Baltimore, 2024. Fuente: Archivo personal.
Estos tambores, tanto en su forma física como en sus representaciones artísticas, han propiciado encuentros y diálogos, convirtiéndose en un punto de convergencia para quienes buscan preservar y fortalecer las tradiciones culturales. Pero, más allá de eso, a veces, sin buscarlos, las personas encuentran los tambores a través de oídos, ojos y cuerpos que necesitan sentir su presencia. En Baltimore, no ha sido raro que el sonido del tambor o su vibrante imagen en las paredes de la ciudad se conviertan en el centro de nuevas conexiones y momentos de intercambio comunitario. De esta manera, los tambores siguen siendo una presencia constante y orientadora, transmitiendo historias de resistencia e identidad, y creando espacios donde la cultura y la historia se encuentran y se renuevan con cada encuentro.

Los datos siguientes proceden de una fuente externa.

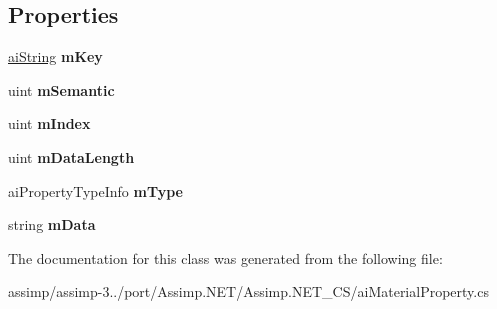 \subsection*{Properties}
\begin{DoxyCompactItemize}
\item 
\hypertarget{classai_material_property_a12f97a270e52346e88b6729271447c00}{\hyperlink{structai_string}{ai\+String} {\bfseries m\+Key}}\label{classai_material_property_a12f97a270e52346e88b6729271447c00}

\item 
\hypertarget{classai_material_property_a48d1ee1c0e32dadbc48d6ea3f1c3572b}{uint {\bfseries m\+Semantic}}\label{classai_material_property_a48d1ee1c0e32dadbc48d6ea3f1c3572b}

\item 
\hypertarget{classai_material_property_a332867bd7ed2c2698a50305495e0fe67}{uint {\bfseries m\+Index}}\label{classai_material_property_a332867bd7ed2c2698a50305495e0fe67}

\item 
\hypertarget{classai_material_property_a65b72b8667edbe15beadf829fc9259fa}{uint {\bfseries m\+Data\+Length}}\label{classai_material_property_a65b72b8667edbe15beadf829fc9259fa}

\item 
\hypertarget{classai_material_property_a5d161bef8c790142e2325fb8debe7860}{ai\+Property\+Type\+Info {\bfseries m\+Type}}\label{classai_material_property_a5d161bef8c790142e2325fb8debe7860}

\item 
\hypertarget{classai_material_property_a9fe45a691a8df169d69b369d748ef5ac}{string {\bfseries m\+Data}}\label{classai_material_property_a9fe45a691a8df169d69b369d748ef5ac}

\end{DoxyCompactItemize}


The documentation for this class was generated from the following file\+:\begin{DoxyCompactItemize}
\item 
assimp/assimp-\/3../port/\+Assimp.\+N\+E\+T/\+Assimp.\+N\+E\+T\+\_\+\+C\+S/ai\+Material\+Property.\+cs\end{DoxyCompactItemize}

Baltimore, 2025. Fuente: Archivo personal.
El tambor, en este ciclo entre el pasado, el presente y el futuro, se convierte en un punto de conexión entre lo que fuimos, lo que somos y lo que podemos llegar a ser. En Brasil, su relación con el pueblo va más allá de ser un mero instrumento; es una memoria viva que transmite las historias, las luchas y los sentimientos de un pueblo. Ya sea en los círculos de samba, en las fiestas populares o en las manifestaciones culturales, el tambor siempre ha estado presente, marcando tanto la presencia como la memoria.
Aquí, en Baltimore, la experiencia con el tambor adquiere una forma diferente, aunque sigue conservando la fuerza de un vínculo con sus raíces. Los ritmos siguen resonando, ahora en otro contexto, pero con el mismo poder de conectarnos con lo esencial. El tambor, tanto en Brasil como aquí, nos enseña que mirar al pasado no es una huida, sino una forma de comprender el presente y lo que está por venir.